EXERCISE OBJECTIVE: From the entries underneath, give the number of lines holding the word "protected", without any other words.

SUPPLIED INFORMATION:
╭──
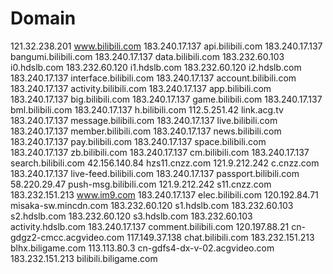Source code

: # Domain
121.32.238.201 www.bilibili.com
183.240.17.137 api.bilibili.com
183.240.17.137 bangumi.bilibili.com
183.240.17.137 data.bilibili.com
183.232.60.103 i0.hdslb.com
183.232.60.120 i1.hdslb.com
183.232.60.120 i2.hdslb.com
183.240.17.137 interface.bilibili.com
183.240.17.137 account.bilibili.com
183.240.17.137 activity.bilibili.com
183.240.17.137 app.bilibili.com
183.240.17.137 big.bilibili.com
183.240.17.137 game.bilibili.com
183.240.17.137 bml.bilibili.com
183.240.17.137 h.bilibili.com
112.5.251.42 link.acg.tv
183.240.17.137 message.bilibili.com
183.240.17.137 live.bilibili.com
183.240.17.137 member.bilibili.com
183.240.17.137 news.bilibili.com
183.240.17.137 pay.bilibili.com
183.240.17.137 space.bilibili.com
183.240.17.137 zb.bilibili.com
183.240.17.137 cm.bilibili.com
183.240.17.137 search.bilibili.com
42.156.140.84 hzs11.cnzz.com
121.9.212.242 c.cnzz.com
183.240.17.137 live-feed.bilibili.com
183.240.17.137 passport.bilibili.com
58.220.29.47 push-msg.bilibili.com
121.9.212.242 s11.cnzz.com
183.232.151.213 www.im9.com
183.240.17.137 elec.bilibili.com
120.192.84.71 misaka-sw.mincdn.com
183.232.60.120 s1.hdslb.com
183.232.60.103 s2.hdslb.com
183.232.60.120 s3.hdslb.com
183.232.60.103 activity.hdslb.com
183.240.17.137 comment.bilibili.com
120.197.88.21 cn-gdgz2-cmcc.acgvideo.com
117.149.37.138 chat.bilibili.com
183.232.151.213 blhx.biligame.com
113.113.80.3 cn-gdfs4-dx-v-02.acgvideo.com
183.232.151.213 bilibili.biligame.com
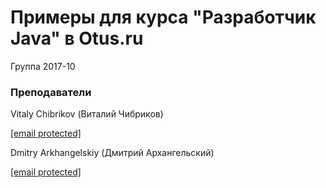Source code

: # Примеры для курса "Разработчик Java" в Otus.ru

Группа 2017-10

### Преподаватели
Vitaly Chibrikov (Виталий Чибриков)

<a href="/cdn-cgi/l/email-protection" class="__cf_email__" data-cfemail="87e4efeee5f5eeece8f1c7e8f3f2f4a9f5f2">[email protected]</a>

Dmitry Arkhangelskiy (Дмитрий Архангельский)

<a href="/cdn-cgi/l/email-protection" class="__cf_email__" data-cfemail="8aebf8e2ebe4edefe6eee3e7cae5fefff9a4f8ff">[email protected]</a>


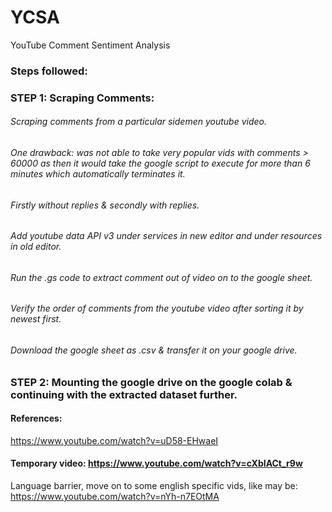 # YCSA
YouTube Comment Sentiment Analysis

### Steps followed:
### STEP 1: Scraping Comments:
###### Scraping comments from a particular sidemen youtube video. 
###### One drawback: was not able to take very popular vids with comments > 60000 as then it would take the google script to execute for more than 6 minutes which automatically terminates it.
###### Firstly without replies & secondly with replies.
###### Add youtube data API v3 under services in new editor and under resources in old editor.
###### Run the .gs code to extract comment out of video on to the google sheet.
###### Verify the order of comments from the youtube video after sorting it by newest first.
###### Download the google sheet as .csv & transfer it on your google drive.

### STEP 2: Mounting the google drive on the google colab & continuing with the extracted dataset further.



#### References:
https://www.youtube.com/watch?v=uD58-EHwaeI

#### Temporary video: https://www.youtube.com/watch?v=cXbIACt_r9w
Language barrier, move on to some english specific vids, like may be: https://www.youtube.com/watch?v=nYh-n7EOtMA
╰──
RESULT OF THIS EXERCISE: 2